Correlation Between Cal Comp and Land
Can any of the company-specific risk be diversified away by investing in both Cal Comp and Land at the same time? Although using a correlation coefficient on its own may not help to predict future stock returns, this module helps to understand the diversifiable risk of combining Cal Comp and Land into the same portfolio, which is an essential part of the fundamental portfolio management process.
By analyzing existing cross correlation between Cal Comp Electronics Public and Land and Houses, you can compare the effects of market volatilities on Cal Comp and Land and check how they will diversify away market risk if combined in the same portfolio for a given time horizon. You can also utilize pair trading strategies of matching a long position in Cal Comp with a short position of Land. Check out your portfolio center. Please also check ongoing floating volatility patterns of Cal Comp and Land.
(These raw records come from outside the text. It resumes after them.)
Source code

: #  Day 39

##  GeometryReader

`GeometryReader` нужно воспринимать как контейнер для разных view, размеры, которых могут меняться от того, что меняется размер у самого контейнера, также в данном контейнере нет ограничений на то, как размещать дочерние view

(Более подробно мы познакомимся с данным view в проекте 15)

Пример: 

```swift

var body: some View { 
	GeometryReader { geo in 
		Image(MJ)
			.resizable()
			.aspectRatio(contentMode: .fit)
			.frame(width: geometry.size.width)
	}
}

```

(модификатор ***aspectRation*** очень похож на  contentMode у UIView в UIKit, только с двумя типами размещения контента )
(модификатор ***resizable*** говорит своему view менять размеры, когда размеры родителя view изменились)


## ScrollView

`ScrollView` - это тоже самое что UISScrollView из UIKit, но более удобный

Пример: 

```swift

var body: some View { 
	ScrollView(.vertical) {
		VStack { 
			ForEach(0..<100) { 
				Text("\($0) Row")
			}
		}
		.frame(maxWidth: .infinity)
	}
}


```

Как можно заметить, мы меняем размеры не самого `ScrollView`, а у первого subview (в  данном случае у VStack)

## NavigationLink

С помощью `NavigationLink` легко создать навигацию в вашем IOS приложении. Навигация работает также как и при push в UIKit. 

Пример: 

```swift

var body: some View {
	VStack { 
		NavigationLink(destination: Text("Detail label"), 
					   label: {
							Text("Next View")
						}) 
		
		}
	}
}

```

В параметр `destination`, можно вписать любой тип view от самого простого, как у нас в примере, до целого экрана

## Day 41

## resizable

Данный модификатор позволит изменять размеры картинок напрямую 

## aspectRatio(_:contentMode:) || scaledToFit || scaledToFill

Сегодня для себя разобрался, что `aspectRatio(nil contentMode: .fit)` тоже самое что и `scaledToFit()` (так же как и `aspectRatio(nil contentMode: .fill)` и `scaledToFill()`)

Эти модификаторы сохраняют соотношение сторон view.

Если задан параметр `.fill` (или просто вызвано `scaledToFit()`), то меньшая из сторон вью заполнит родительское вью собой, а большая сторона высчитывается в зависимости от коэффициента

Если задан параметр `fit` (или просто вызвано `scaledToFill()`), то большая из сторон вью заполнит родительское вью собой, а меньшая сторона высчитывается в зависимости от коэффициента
Diversification Opportunities for Cal Comp and Land
Pay attention - limited upside
The 3 months correlation between Cal and Land is -0.85. Overlapping area represents the amount of risk that can be diversified away by holding Cal Comp Electronics Public and Land and Houses in the same portfolio, assuming nothing else is changed. The correlation between historical prices or returns on Land and Houses and Cal Comp is a relative statistical measure of the degree to which these equity instruments tend to move together. The correlation coefficient measures the extent to which returns on Cal Comp Electronics Public are associated (or correlated) with Land. Values of the correlation coefficient range from -1 to +1, where. The correlation of zero (0) is possible when the price movement of Land and Houses has no effect on the direction of Cal Comp i.e., Cal Comp and Land go up and down completely randomly.
Pair Corralation between Cal Comp and Land
Assuming the 90 days trading horizon Cal Comp Electronics Public is expected to generate 3.23 times more return on investment than Land. However, Cal Comp is 3.23 times more volatile than Land and Houses. It trades about 0.29 of its potential returns per unit of risk. Land and Houses is currently generating about -0.12 per unit of risk. If you would invest 366.00 in Cal Comp Electronics Public on September 16, 2024 and sell it today you would earn a total of 589.00 from holding Cal Comp Electronics Public or generate 160.93% return on investment over 90 days.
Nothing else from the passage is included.